**Problem statement:**
In the data below, find the line with "will be registered in some way." and the line with "Therefore, it may", then restate both and every line between them exactly, minus the pictures.

(Stored data entries)
================================

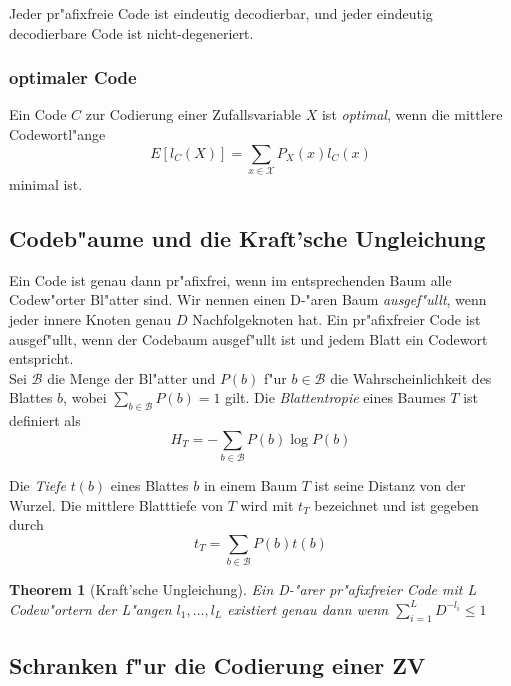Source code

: \documentclass[german, 10pt, a4paper, twocolumn]{scrartcl}
\newtheorem{theorem}{Theorem}
\begin{document}
Jeder pr"afixfreie Code ist eindeutig decodierbar, und jeder eindeutig decodierbare Code ist nicht-degeneriert.

\subsubsection{optimaler Code}

Ein Code $C$ zur Codierung einer Zufallsvariable $X$ ist \textit{optimal}, wenn die mittlere Codewortl"ange
\begin{displaymath}
	E[l_C(X)]= \sum_{x\in\mathcal{X}}P_X(x)l_C(x)
\end{displaymath}
minimal ist.

\subsection{Codeb"aume und die Kraft'sche Ungleichung}

Ein Code ist genau dann pr"afixfrei, wenn im entsprechenden Baum alle Codew"orter Bl"atter sind. Wir nennen einen D-"aren Baum \textit{ausgef"ullt}, wenn jeder innere Knoten genau $D$ Nachfolgeknoten hat. Ein pr"afixfreier Code ist ausgef"ullt, wenn der Codebaum ausgef"ullt ist und jedem Blatt ein Codewort entspricht.\\

Sei $\mathcal{B}$ die Menge der Bl"atter und $P(b)$ f"ur $b\in\mathcal{B}$ die Wahrscheinlichkeit des Blattes $b$, wobei $\sum_{b\in\mathcal{B}}P(b)=1$ gilt. Die \textit{Blattentropie} eines Baumes $T$ ist definiert als
\begin{displaymath}
	H_T=-\sum_{b\in \mathcal{B}}P(b)\log P(b)
\end{displaymath}

Die \textit{Tiefe} $t(b)$ eines Blattes $b$ in einem Baum $T$ ist seine Distanz von der Wurzel. Die mittlere Blatttiefe von $T$ wird mit $t_T$ bezeichnet und ist gegeben durch
\begin{displaymath}
	t_T=\sum_{b\in\mathcal{B}}P(b)t(b)
\end{displaymath}

\begin{theorem}[Kraft'sche Ungleichung]
	Ein D-"arer pr"afixfreier Code mit L Codew"ortern der L"angen $l_1,\ldots,l_L$ existiert genau dann wenn $\sum^L_{i=1}D^{-l_i}\leq 1$
\end{theorem}

\subsection{Schranken f"ur die Codierung einer ZV}
\end{document}
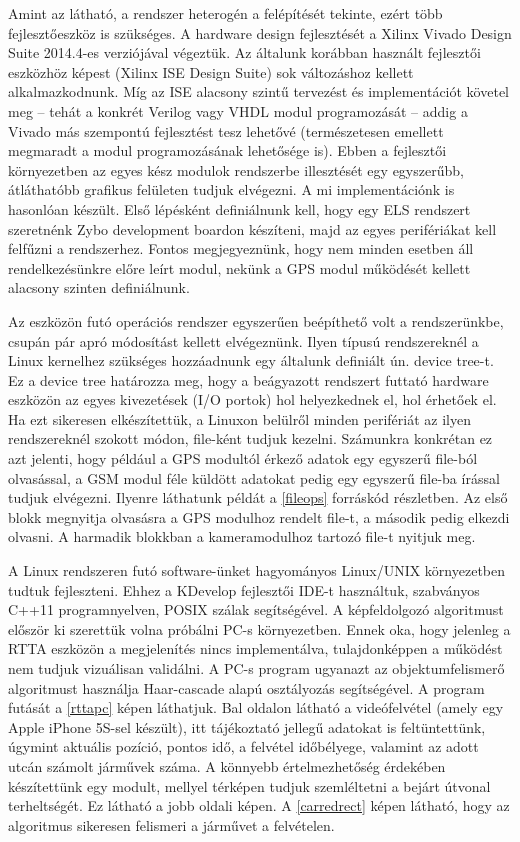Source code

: \documentclass[a4paper,12pt]{report}
\begin{document}
Amint az látható, a rendszer heterogén a felépítését tekinte, ezért több fejlesztőeszköz is szükséges. A hardware design fejlesztését a Xilinx Vivado Design Suite 2014.4-es verziójával végeztük. Az általunk korábban használt fejlesztői eszközhöz képest (Xilinx ISE Design Suite) sok változáshoz kellett alkalmazkodnunk. Míg az ISE alacsony szintű tervezést és implementációt követel meg -- tehát a konkrét Verilog vagy VHDL modul programozását -- addig a Vivado más szempontú fejlesztést tesz lehetővé (természetesen emellett megmaradt a modul programozásának lehetősége is). Ebben a fejlesztői környezetben az egyes kész modulok rendszerbe illesztését egy egyszerűbb, átláthatóbb grafikus felületen tudjuk elvégezni. A mi implementációnk is hasonlóan készült. Első lépésként definiálnunk kell, hogy egy ELS rendszert szeretnénk Zybo development boardon készíteni, majd az egyes perifériákat kell felfűzni a rendszerhez. Fontos megjegyeznünk, hogy nem minden esetben áll rendelkezésünkre előre leírt modul, nekünk a GPS modul működését kellett alacsony szinten definiálnunk.

Az eszközön futó operációs rendszer egyszerűen beépíthető volt a rendszerünkbe, csupán pár apró módosítást kellett elvégeznünk. Ilyen típusú rendszereknél a Linux kernelhez szükséges hozzáadnunk egy általunk definiált ún. device tree-t. Ez a device tree határozza meg, hogy a beágyazott rendszert futtató hardware eszközön az egyes kivezetések (I/O portok) hol helyezkednek el, hol érhetőek el. Ha ezt sikeresen elkészítettük, a Linuxon belülről minden perifériát az ilyen rendszereknél szokott módon, file-ként tudjuk kezelni. Számunkra konkrétan ez azt jelenti, hogy például a GPS modultól érkező adatok egy egyszerű file-ból olvasással, a GSM modul féle küldött adatokat pedig egy egyszerű file-ba írással tudjuk elvégezni. Ilyenre láthatunk példát a \ref{fileops} forráskód részletben. Az első blokk megnyitja olvasásra a GPS modulhoz rendelt file-t, a második pedig elkezdi olvasni. A harmadik blokkban a kameramodulhoz tartozó file-t nyitjuk meg.



A Linux rendszeren futó software-ünket hagyományos Linux/UNIX környezetben tudtuk fejleszteni. Ehhez a KDevelop fejlesztői IDE-t használtuk, szabványos C++11 programnyelven, POSIX szálak segítségével. A képfeldolgozó algoritmust először ki szerettük volna próbálni PC-s környezetben. Ennek oka, hogy jelenleg a RTTA eszközön a megjelenítés nincs implementálva, tulajdonképpen a működést nem tudjuk vizuálisan validálni. A PC-s program ugyanazt az objektumfelismerő algoritmust használja Haar-cascade alapú osztályozás segítségével. A program futását a \ref{rttapc} képen láthatjuk. Bal oldalon látható a videófelvétel (amely egy Apple iPhone 5S-sel készült), itt tájékoztató jellegű adatokat is feltüntettünk, úgymint aktuális pozíció, pontos idő, a felvétel időbélyege, valamint az adott utcán számolt járművek száma. A könnyebb értelmezhetőség érdekében készítettünk egy modult, mellyel térképen tudjuk szemléltetni a bejárt útvonal terheltségét. Ez látható a jobb oldali képen. A \ref{carredrect} képen látható, hogy az algoritmus sikeresen felismeri a járművet a felvételen.
\end{document}
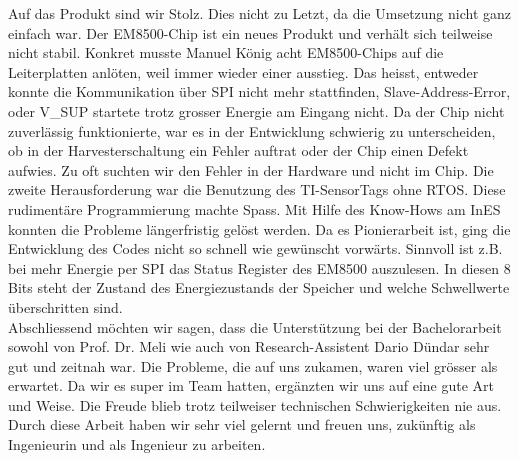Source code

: Auf das Produkt sind wir Stolz. Dies nicht zu Letzt, da die Umsetzung nicht ganz einfach war. Der EM8500-Chip ist ein neues Produkt und verhält sich teilweise nicht stabil. Konkret musste Manuel König acht EM8500-Chips auf die Leiterplatten anlöten, weil immer wieder einer ausstieg. Das heisst, entweder konnte die Kommunikation über SPI nicht mehr stattfinden, Slave-Address-Error, oder V\_SUP startete trotz grosser Energie am Eingang nicht. Da der Chip nicht zuverlässig funktionierte, war es in der Entwicklung schwierig zu unterscheiden, ob in der Harvesterschaltung ein Fehler auftrat oder der Chip einen Defekt aufwies. Zu oft suchten wir den Fehler in der Hardware und nicht im Chip. Die zweite Herausforderung war die Benutzung des TI-SensorTags ohne RTOS. Diese rudimentäre Programmierung machte Spass. Mit Hilfe des Know-Hows am InES konnten die Probleme längerfristig gelöst werden. Da es Pionierarbeit ist, ging die Entwicklung des Codes nicht so schnell wie gewünscht vorwärts. Sinnvoll ist z.B. bei mehr Energie per SPI das Status Register des EM8500 auszulesen. In diesen 8 Bits steht der Zustand des Energiezustands der Speicher und welche Schwellwerte überschritten sind.\\

Abschliessend möchten wir sagen, dass die Unterstützung bei der Bachelorarbeit sowohl von Prof. Dr. Meli wie auch von Research-Assistent Dario Dündar sehr gut und zeitnah war. Die Probleme, die auf uns zukamen, waren viel grösser als erwartet. Da wir es super im Team hatten, ergänzten wir uns auf eine gute Art und Weise. Die Freude blieb trotz teilweiser technischen Schwierigkeiten nie aus. Durch diese Arbeit haben wir sehr viel gelernt und freuen uns, zukünftig als Ingenieurin und als Ingenieur zu arbeiten.



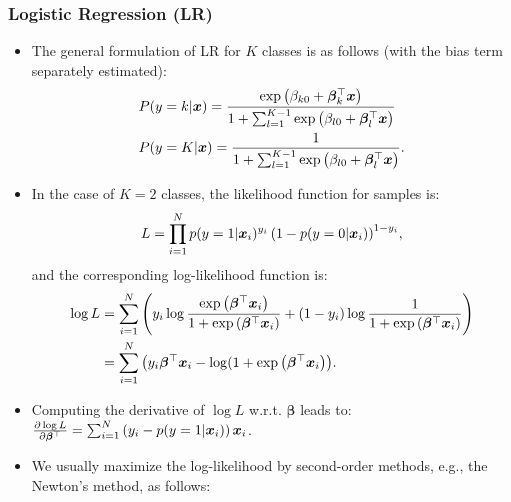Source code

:         \subsubsection{Logistic Regression (LR)}
            \begin{itemize}
                \item The general formulation of LR for $K$ classes is as follows (with the bias term separately estimated):
                    \begin{equation}
                        \begin{aligned}
                            & P(y=k | \bm{x}) = \frac{  \text{exp}\left( \beta_{k0} + \bm{\beta}_k^\top \bm{x}  \right) }{1 + \sum_{l=1}^{K-1}{ \text{exp}\left( \beta_{l0} + \bm{\beta}_l^\top \bm{x}  \right)  }} \\
                            & P(y=K | \bm{x}) = \frac{1}{1 + \sum_{l=1}^{K-1}{ \text{exp}\left( \beta_{l0} + \bm{\beta}_l^\top \bm{x}  \right)  }}.
                        \end{aligned}
                    \end{equation}
                \item In the case of $K=2$ classes, the likelihood function for \ndata samples is:
                    \begin{equation}
                        L = \prod_{i=1}^{N}{p(y=1 | \bm{x}_i)^{y_i} \left( 1-p(y=0 | \bm{x}_i) \right)^{1-y_i} },
                    \end{equation}
                and the corresponding log-likelihood function is:
                    \begin{equation}
                        \begin{aligned}
                        \log L & = \sum_{i=1}^{N}{\left( y_i \log\frac{ \text{exp}\left( \bm{\beta}^\top\bm{x}_i \right) }{1 +  \text{exp}\left( \bm{\beta}^\top \bm{x}_i  \right) }  + (1-y_i)\log\frac{1}{1+ \text{exp}\left( \bm{\beta}^\top \bm{x}_i \right) } \right) }  \\
                              & = \sum_{i=1}^{N}{\left( y_i \bm{\beta}^\top \bm{x}_i -\log(1 +  \text{exp}\left( \bm{\beta}^\top \bm{x}_i \right)  \right)}.
                        \end{aligned}
                    \end{equation}
                \item Computing the derivative of $\log L$ w.r.t. $\bm{\beta}$ leads to: 
                $\frac{\partial \log L}{\partial \bm{\beta}^\top} = \sum_{i=1}^{N}{\left( y_i - p(y=1|\bm{x}_i) \right) \bm{x}_i }$.
                \item We usually maximize the log-likelihood by second-order methods, e.g., the Newton's method, as follows:

\end{itemize}

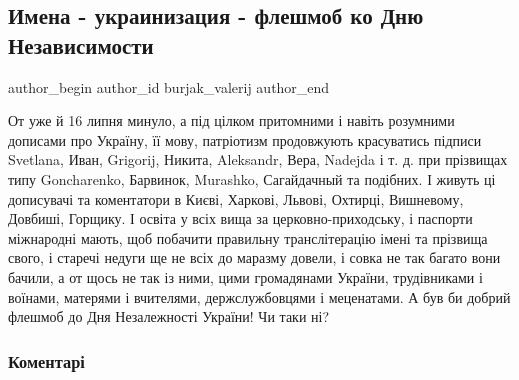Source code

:  
 
 
 
 
 
\subsection{Имена - украинизация - флешмоб ко Дню Независимости}
\label{sec:28_07_2021.fb.burjak_valerij.1.ukrainizacia_mova_imena}
 
\ifcmt
 author_begin
   author_id burjak_valerij
 author_end
\fi

От уже й 16 липня минуло, а під цілком притомними і навіть розумними дописами
про Україну, її мову, патріотизм продовжують красуватись підписи Svetlana,
Иван, Grigorij, Никита, Aleksandr, Вера, Nadejda і т. д. при прізвищах типу
Goncharenko, Барвинок, Murashko, Сагайдачный та подібних. І живуть ці
дописувачі та коментатори в Києві, Харкові, Львові, Охтирці, Вишневому,
Довбиші, Горщику. І освіта у всіх вища за церковно-приходську, і паспорти
міжнародні мають, щоб побачити правильну транслітерацію імені та прізвища
свого, і старечі недуги ще не всіх до маразму довели, і совка не так багато
вони бачили, а от щось не так із ними, цими громадянами України, трудівниками і
воїнами, матерями і вчителями, держслужбовцями і меценатами. А був би добрий
флешмоб до Дня Незалежності України! Чи таки ні?

\subsubsection{Коментарі}

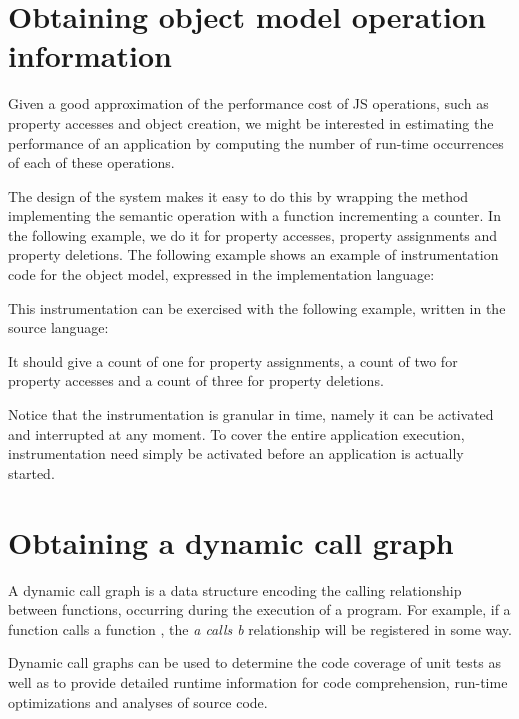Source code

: \section{Obtaining object model operation information}
\label{sec:ObjectModelInstrumentation}

Given a good approximation of the performance cost of JS operations, such as
property accesses and object creation, we might be interested in estimating the
performance of an application by computing the number of run-time occurrences of
each of these operations.

The design of the system makes it easy to do this by wrapping the method
implementing the semantic operation with a function incrementing a counter.  In
the following example, we do it for property accesses, property assignments
and property deletions. The following example shows an example of
instrumentation code for the object model, expressed in the
implementation language:


This instrumentation can be exercised with the following example, written in
the source language:


It should give a count of one for property assignments, a count of two for
property accesses and a count of three for property deletions.

Notice that the instrumentation is granular in time, namely it can be activated
and interrupted at any moment.  To cover the entire application execution,
instrumentation need simply be activated before an application is actually
started. 

\section{Obtaining a dynamic call graph}

A dynamic call graph is a data structure encoding the calling relationship
between functions, occurring during the execution of a program. For example, if
a function  calls a function , the \textit{a calls b} relationship
will be registered in some way. 

Dynamic call graphs can be used to determine the code coverage of unit tests as
well as to provide detailed runtime information for code comprehension,
run-time optimizations and analyses of source code. 

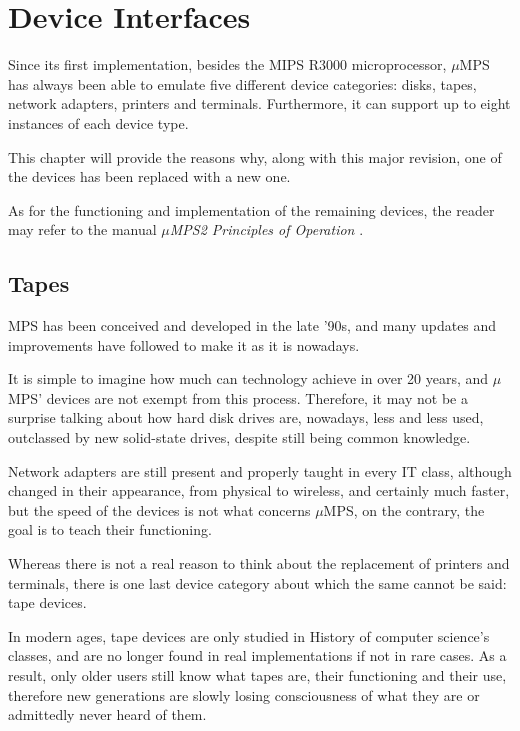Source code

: \documentclass[12pt,a4paper,openright,twoside]{report}
\begin{document}
\chapter{Device Interfaces}
\lhead[\fancyplain{}{\bfseries\thepage}]{\fancyplain{}{\bfseries\rightmark}}
	Since its first implementation, besides the MIPS R3000 microprocessor, $\mu$MPS has always been able to emulate five different device categories: disks, tapes, network adapters, printers and terminals.
	Furthermore, it can support up to eight instances of each device type.

	This chapter will provide the reasons why, along with this major revision, one of the devices has been replaced with a new one.

	As for the functioning and implementation of the remaining devices, the reader may refer to the manual \textit{$\mu$MPS2 Principles of Operation} \cite{pops}.
	
\section{Tapes}
	MPS has been conceived and developed in the late '90s, and many updates and improvements have followed to make it as it is nowadays.

	It is simple to imagine how much can technology achieve in over 20 years, and $\mu$MPS' devices are not exempt from this process.
	Therefore, it may not be a surprise talking about how hard disk drives are, nowadays, less and less used, outclassed by new solid-state drives, despite still being common knowledge.

	Network adapters are still present and properly taught in every IT class, although changed in their appearance, from physical to wireless, and certainly much faster, but the speed of the devices is not what concerns $\mu$MPS, on the contrary, the goal is to teach their functioning.

	Whereas there is not a real reason to think about the replacement of printers and terminals, there is one last device category about which the same cannot be said: tape devices.

	In modern ages, tape devices are only studied in History of computer science's classes, and are no longer found in real implementations if not in rare cases.
	As a result, only older users still know what tapes are, their functioning and their use, therefore new generations are slowly losing consciousness of what they are or admittedly never heard of them.
\end{document}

================================

**Task response:**
will be registered in some way. 

Dynamic call graphs can be used to determine the code coverage of unit tests as
well as to provide detailed runtime information for code comprehension,
run-time optimizations and analyses of source code. 

Source code

: \documentclass[12pt,a4paper,openright,twoside]{report}
\begin{document}
\chapter{Device Interfaces}
\lhead[\fancyplain{}{\bfseries\thepage}]{\fancyplain{}{\bfseries\rightmark}}
	Since its first implementation, besides the MIPS R3000 microprocessor, $\mu$MPS has always been able to emulate five different device categories: disks, tapes, network adapters, printers and terminals.
	Furthermore, it can support up to eight instances of each device type.

	This chapter will provide the reasons why, along with this major revision, one of the devices has been replaced with a new one.

	As for the functioning and implementation of the remaining devices, the reader may refer to the manual \textit{$\mu$MPS2 Principles of Operation} \cite{pops}.
	
\section{Tapes}
	MPS has been conceived and developed in the late '90s, and many updates and improvements have followed to make it as it is nowadays.

	It is simple to imagine how much can technology achieve in over 20 years, and $\mu$MPS' devices are not exempt from this process.
	Therefore, it may not be a surprise talking about how hard disk drives are, nowadays, less and less used, outclassed by new solid-state drives, despite still being common knowledge.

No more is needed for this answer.